The Price: Analysis of Major Characters

Author: Arthur Miller

First published: 1968

Genre: Play

Locale: A brownstone in Manhattan, New York

Plot: Melodrama

Time: The 1960's

Victor Franz, a fifty-year-old police sergeant in New York City. Frustrated and disillusioned, Victor lives almost exclusively in the past, conveniently blaming his brother for the direction that his life has taken and unwilling to accept that he alone, by his own free will, charted his own destiny. He has a strong sense of familial loyalty. Victor's self-esteem and self-worth rest solely in his belief that he did the honorable thing decades earlier by sacrificing his college studies to become a policeman so that he could support his bankrupt father. Now, sixteen years after his father's death, Victor is forced into his life's crisis and is immobilized: He lacks the courage to accept early retirement and begin a new career because that action would signify the meaninglessness of his life's work as a policeman and, by implication, the vacuity of his allegiance to his father. His confrontation with the past and the high price he paid for his choices, symbolized in his task of selling his father's possessions, reaches its climax when his brother, whom he has not seen since his father's funeral, forces him to admit that he always suspected that his father had sufficient money to support himself without need for his financial assistance. When his brother offers him both the money from the sale of their father's furnishings and a job at the hospital where he works, Victor refuses for two reasons: His acceptance would imply an admission that his life and work, his very existence, had no purpose, and indirectly it would signify his forgiveness of his brother for not helping support their father and thereby enabling Victor to attend college to pursue a career. Until the end, Victor holds tenaciously to his code of ethics, which places familial loyalty above all else, maintains the view of himself as a martyr victimized by the stinginess and callousness of his wealthy brother, and, more pointedly, sustains his belief that his life's direction was controlled by the needs and actions of others.

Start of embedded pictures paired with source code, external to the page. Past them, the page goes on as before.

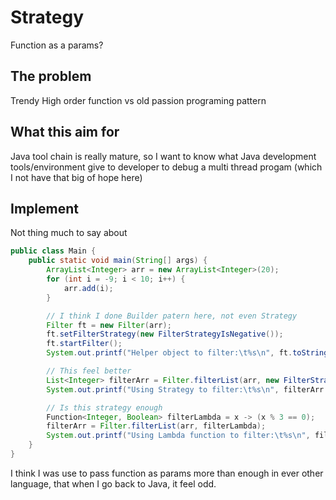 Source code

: # Strategy

Function as a params?

## The problem

Trendy High order function vs old passion programing pattern

## What this aim for

Java tool chain is really mature, so I want to know what Java development tools/environment give to developer to debug a multi thread progam (which I not have that big of hope here)

## Implement

Not thing much to say about

```java
public class Main {
    public static void main(String[] args) {
        ArrayList<Integer> arr = new ArrayList<Integer>(20);
        for (int i = -9; i < 10; i++) {
            arr.add(i);
        }

        // I think I done Builder patern here, not even Strategy
        Filter ft = new Filter(arr);
        ft.setFilterStrategy(new FilterStrategyIsNegative());
        ft.startFilter();
        System.out.printf("Helper object to filter:\t%s\n", ft.toString());

        // This feel better
        List<Integer> filterArr = Filter.filterList(arr, new FilterStrategyIsEven());
        System.out.printf("Using Strategy to filter:\t%s\n", filterArr.toString());

        // Is this strategy enough
        Function<Integer, Boolean> filterLambda = x -> (x % 3 == 0);
        filterArr = Filter.filterList(arr, filterLambda);
        System.out.printf("Using Lambda function to filter:\t%s\n", filterArr.toString());
    }
}
```

I think I was use to pass function as params more than enough in ever other language, that when I go back to Java, it feel odd.

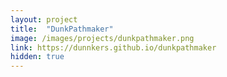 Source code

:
 ```yaml
---
layout: project
title:  "DunkPathmaker"
image: /images/projects/dunkpathmaker.png
link: https://dunnkers.github.io/dunkpathmaker
hidden: true
---
```

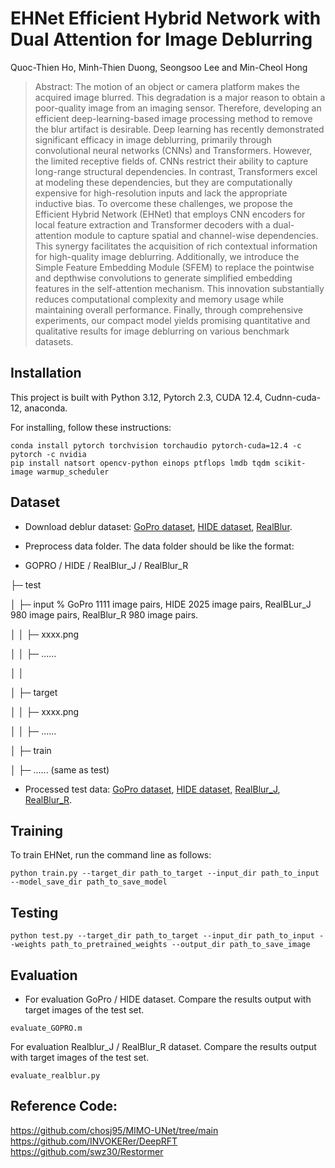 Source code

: # EHNet Efficient Hybrid Network with Dual Attention for Image Deblurring

Quoc-Thien Ho, Minh-Thien Duong, Seongsoo Lee and Min-Cheol Hong
> Abstract: The motion of an object or camera platform makes the acquired image blurred. This degradation
is a major reason to obtain a poor-quality image from an imaging sensor. Therefore, developing an efficient
deep-learning-based image processing method to remove the blur artifact is desirable. Deep learning has
recently demonstrated significant efficacy in image deblurring, primarily through convolutional neural
networks (CNNs) and Transformers. However, the limited receptive fields of. CNNs restrict their ability
to capture long-range structural dependencies. In contrast, Transformers excel at modeling these dependencies,
but they are computationally expensive for high-resolution inputs and lack the appropriate inductive bias.
To overcome these challenges, we propose the Efficient Hybrid Network (EHNet) that employs CNN encoders for
local feature extraction and Transformer decoders with a dual-attention module to capture spatial and
channel-wise dependencies. This synergy facilitates the acquisition of rich contextual information for
high-quality image deblurring. Additionally, we introduce the Simple Feature Embedding Module (SFEM) to
replace the pointwise and depthwise convolutions to generate simplified embedding features in the self-attention
mechanism. This innovation substantially reduces computational complexity and memory usage while maintaining
overall performance. Finally, through comprehensive experiments, our compact model yields promising quantitative
and qualitative results for image deblurring on various benchmark datasets.

## Installation 
This project is built with Python 3.12, Pytorch 2.3, CUDA 12.4, Cudnn-cuda-12, anaconda.

For installing, follow these instructions:
```
conda install pytorch torchvision torchaudio pytorch-cuda=12.4 -c pytorch -c nvidia
pip install natsort opencv-python einops ptflops lmdb tqdm scikit-image warmup_scheduler
```
## Dataset 
- Download deblur dataset: [GoPro dataset](https://seungjunnah.github.io/Datasets/gopro.html), [HIDE dataset](https://github.com/joanshen0508/HA_deblur?tab=readme-ov-file), [RealBlur](https://cg.postech.ac.kr/research/realblur/).

- Preprocess data folder. The data folder should be like the format:
  
- GOPRO / HIDE / RealBlur_J / RealBlur_R


├─ test

│ ├─ input    % GoPro 1111 image pairs, HIDE 2025 image pairs, RealBLur_J 980 image pairs, RealBlur_R 980 image pairs.

│ │ ├─ xxxx.png

│ │ ├─ ......

│ │

│ ├─ target

│ │ ├─ xxxx.png

│ │ ├─ ......

│
├─ train   

│ ├─ ...... (same as test)

-  Processed test data:
[GoPro dataset](https://drive.google.com/drive/folders/1UJBDkoIngLHeHAPraB80CDZT1xnWSg-S?usp=drive_link),
[HIDE dataset](https://drive.google.com/drive/folders/1UO6Inn6mNur0CRjjyr9QxAtpR9szPbbM?usp=drive_link),
[RealBlur_J](https://drive.google.com/drive/folders/1-HlxxzWrrxCytQDOM6bZPNCdUMOfIkWe?usp=drive_link),
[RealBlur_R](https://drive.google.com/drive/folders/1oLF5BwrBa99U4y5KqzpbPX6TYjkNc0iw?usp=drive_link).

## Training
To train EHNet, run the command line as follows:
```
python train.py --target_dir path_to_target --input_dir path_to_input --model_save_dir path_to_save_model
```
## Testing
```
python test.py --target_dir path_to_target --input_dir path_to_input --weights path_to_pretrained_weights --output_dir path_to_save_image 
```
## Evaluation
- For evaluation GoPro / HIDE dataset. Compare the results output with target images of the test set.
```
evaluate_GOPRO.m
```
 For evaluation Realblur_J / RealBlur_R dataset.  Compare the results output with target images of the test set.
```
evaluate_realblur.py
```
## Reference Code:

https://github.com/chosj95/MIMO-UNet/tree/main
https://github.com/INVOKERer/DeepRFT
https://github.com/swz30/Restormer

Walter Franz, Victor's middle-aged brother, a prominent and successful surgeon. Unlike Victor, who is a self-sacrificing sentimentalist, Walter is pragmatic, self-centered, and incapable of loving. His fear of suffering a life of poverty like that of his father made him a workaholic detached from life, but his drive for wealth and fame led to the alienation of his wife and daughter. After enduring a nervous breakdown years earlier, he has come to realize both the price he paid for his stolidity and the need to make amends for his past behavior. Now, with the hope of securing his brother's forgiveness and alleviating his guilt for not financially helping Victor to support their father, Walter meets with Victor and offers him conscience money and a job. Interpreting Victor's refusal to accept his offer as a denial of absolution, Walter leaves angrily, still unforgiven and unable, despite his rhetoric about facing responsibility for his own actions, to acknowledge openly his betrayal and sins against his father and brother.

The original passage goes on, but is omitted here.